YouTube - This Day in Led Zeppelin


----------



## Go The Power

If you a big Led Zeppelin fan that would be good.


----------



## Laxer

I personally like Castlevania SOTN on fpsce.

YouTube - PS3 Sixaxis on HTC HD2 using Fpsece Skip to 1:00

Playing like this ^^


----------



## Go The Power

I like that! That would come in handy for long bus trips. I will have set that up in the next couple of days.

Thanks for posting.


----------



## mattv8

PS3 on the HTC?! That's impressive. Also check out the n64 emulators some devs have come up with for the ipod touch/iphone. Of course this would require a jailbroken ipod...


----------



## Laxer

mattv8 said:


> PS3 on the HTC?! That's impressive. Also check out the n64 emulators some devs have come up with for the ipod touch/iphone. Of course this would require a jailbroken ipod...


Its only ps1 (PSX), but you can connect a ps3 controller to it using bluetooth.

You should see some of the looks i get downtown when I'm sitting on a bench playing the original tony hawk waiting for friends.

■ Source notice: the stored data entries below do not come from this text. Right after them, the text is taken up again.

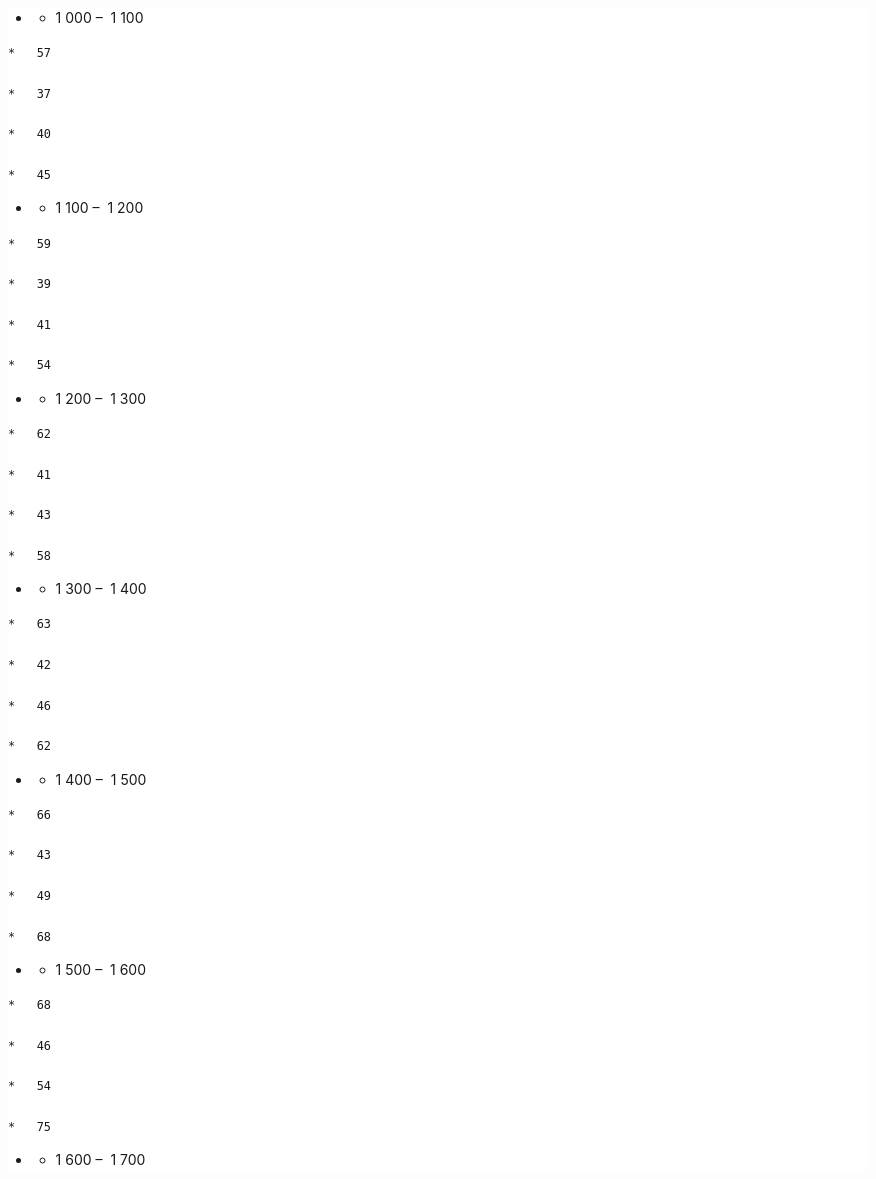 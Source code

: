 
*    *   1 000 –  1 100

    *   57

    *   37

    *   40

    *   45


*    *   1 100 –  1 200

    *   59

    *   39

    *   41

    *   54


*    *   1 200 –  1 300

    *   62

    *   41

    *   43

    *   58


*    *   1 300 –  1 400

    *   63

    *   42

    *   46

    *   62


*    *   1 400 –  1 500

    *   66

    *   43

    *   49

    *   68


*    *   1 500 –  1 600

    *   68

    *   46

    *   54

    *   75


*    *   1 600 –  1 700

Also, cobaltcontroller (What you use to sync the remote) also works for other emus. I play GBA with a wii controller


----------



## mattv8

Ahhh PS1. Still AWESOME. I can imagine, that'd definitely be a head-turner.


----------



## wolfen1086

My favorite app is called Radar Now, it doesn't do squat, no five day forecast, no national map of whats coming next month, none of that, what it does do is show you what is over your head, which is EXACTLY what I need to work where I work at.


----------



## DonaldG

I am a fan of FlightRadar24.com

There are two Apps for Flight Radar for Android: Here


----------



## Spiritinthesky

This is a cool app as well.
YouTube - Killer Riffs iPhone Guitar App - 40 Riffs with Tab + Video


----------



## barillitos

My frequently used ones are andy-83 which is a virtual ti-83 calculator,firefox which has sync and finally winamp.


----------



## wolfen1086

Another app I love nowadays and use every time I need gas is called Gas Buddy, it uses your phones built in gps to find the cheapest gas near you, and also lets you pick favorites, when you report a price you earn points toward a lottery for a free 250 prepaid gas card.
Around here I can get almost 600 points a day in the morning reporting teh price changes I see on my way to work.


----------



## MsAndee

Fast Customer is a new iphone app which allows you to select a company you wish to call like Verizon and then you input the phone number where you can be reached. Then the app calls the company for you and then rings you back once a real, live human being is on the phone. No more phone trees or elevator music!


----------



## pharoah

i have a few apps i really like.angry birds is an ok game,but so far my fav droid game is dungeon defenders.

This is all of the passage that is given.